[[ RECORD EXTRACTS, beginning ]]

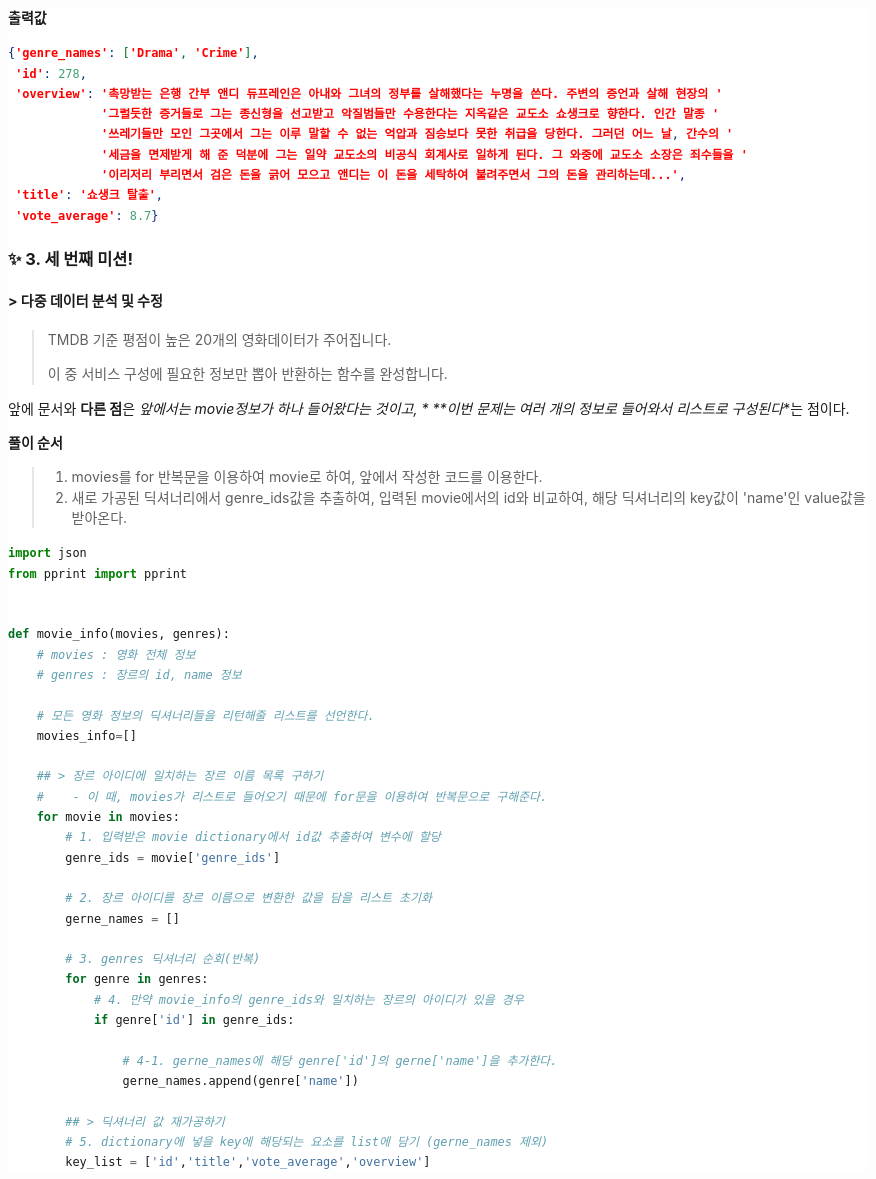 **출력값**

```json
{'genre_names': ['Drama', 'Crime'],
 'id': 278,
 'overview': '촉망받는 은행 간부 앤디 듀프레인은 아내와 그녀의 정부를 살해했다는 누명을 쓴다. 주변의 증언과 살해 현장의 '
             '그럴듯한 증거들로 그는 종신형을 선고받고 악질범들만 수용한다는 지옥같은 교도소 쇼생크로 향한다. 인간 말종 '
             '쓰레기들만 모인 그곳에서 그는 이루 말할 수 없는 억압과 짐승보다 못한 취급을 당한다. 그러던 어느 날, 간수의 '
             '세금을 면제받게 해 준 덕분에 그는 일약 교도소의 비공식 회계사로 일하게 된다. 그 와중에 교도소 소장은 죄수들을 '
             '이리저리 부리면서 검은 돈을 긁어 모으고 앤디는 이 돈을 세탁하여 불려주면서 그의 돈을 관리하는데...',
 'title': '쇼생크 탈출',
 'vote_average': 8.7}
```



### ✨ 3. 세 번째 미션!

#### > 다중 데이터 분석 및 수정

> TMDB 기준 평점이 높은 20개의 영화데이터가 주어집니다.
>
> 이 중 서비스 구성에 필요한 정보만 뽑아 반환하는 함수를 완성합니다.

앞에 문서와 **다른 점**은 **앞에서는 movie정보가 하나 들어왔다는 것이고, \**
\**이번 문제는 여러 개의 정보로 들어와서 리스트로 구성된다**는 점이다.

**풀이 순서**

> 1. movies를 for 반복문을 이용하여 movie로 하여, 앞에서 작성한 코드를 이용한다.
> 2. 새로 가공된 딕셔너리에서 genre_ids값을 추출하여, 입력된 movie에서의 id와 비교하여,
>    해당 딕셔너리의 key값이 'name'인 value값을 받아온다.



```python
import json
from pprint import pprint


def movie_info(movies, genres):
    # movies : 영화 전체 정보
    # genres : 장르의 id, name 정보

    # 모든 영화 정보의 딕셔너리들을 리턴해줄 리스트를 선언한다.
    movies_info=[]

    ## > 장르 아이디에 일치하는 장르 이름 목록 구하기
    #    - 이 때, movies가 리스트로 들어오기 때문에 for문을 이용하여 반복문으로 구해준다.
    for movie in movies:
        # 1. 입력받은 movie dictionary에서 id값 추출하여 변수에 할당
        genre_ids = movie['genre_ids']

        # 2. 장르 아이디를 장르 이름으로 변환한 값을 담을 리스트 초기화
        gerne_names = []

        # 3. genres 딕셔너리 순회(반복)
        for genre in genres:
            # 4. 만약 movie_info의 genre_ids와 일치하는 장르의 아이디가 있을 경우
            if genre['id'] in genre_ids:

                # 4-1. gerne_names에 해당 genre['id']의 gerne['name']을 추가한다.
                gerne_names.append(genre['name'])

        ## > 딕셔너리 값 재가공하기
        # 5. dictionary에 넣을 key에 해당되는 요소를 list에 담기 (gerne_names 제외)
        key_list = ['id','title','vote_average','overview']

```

[[ RECORD EXTRACTS, end ]]

§ **ABOUT THIS TASK**: Each line in the data that holds the string "title" should be found and copied.

§ **ANSWER TO THIS PROBLEM**:
 'title': '쇼생크 탈출',
        key_list = ['id','title','vote_average','overview']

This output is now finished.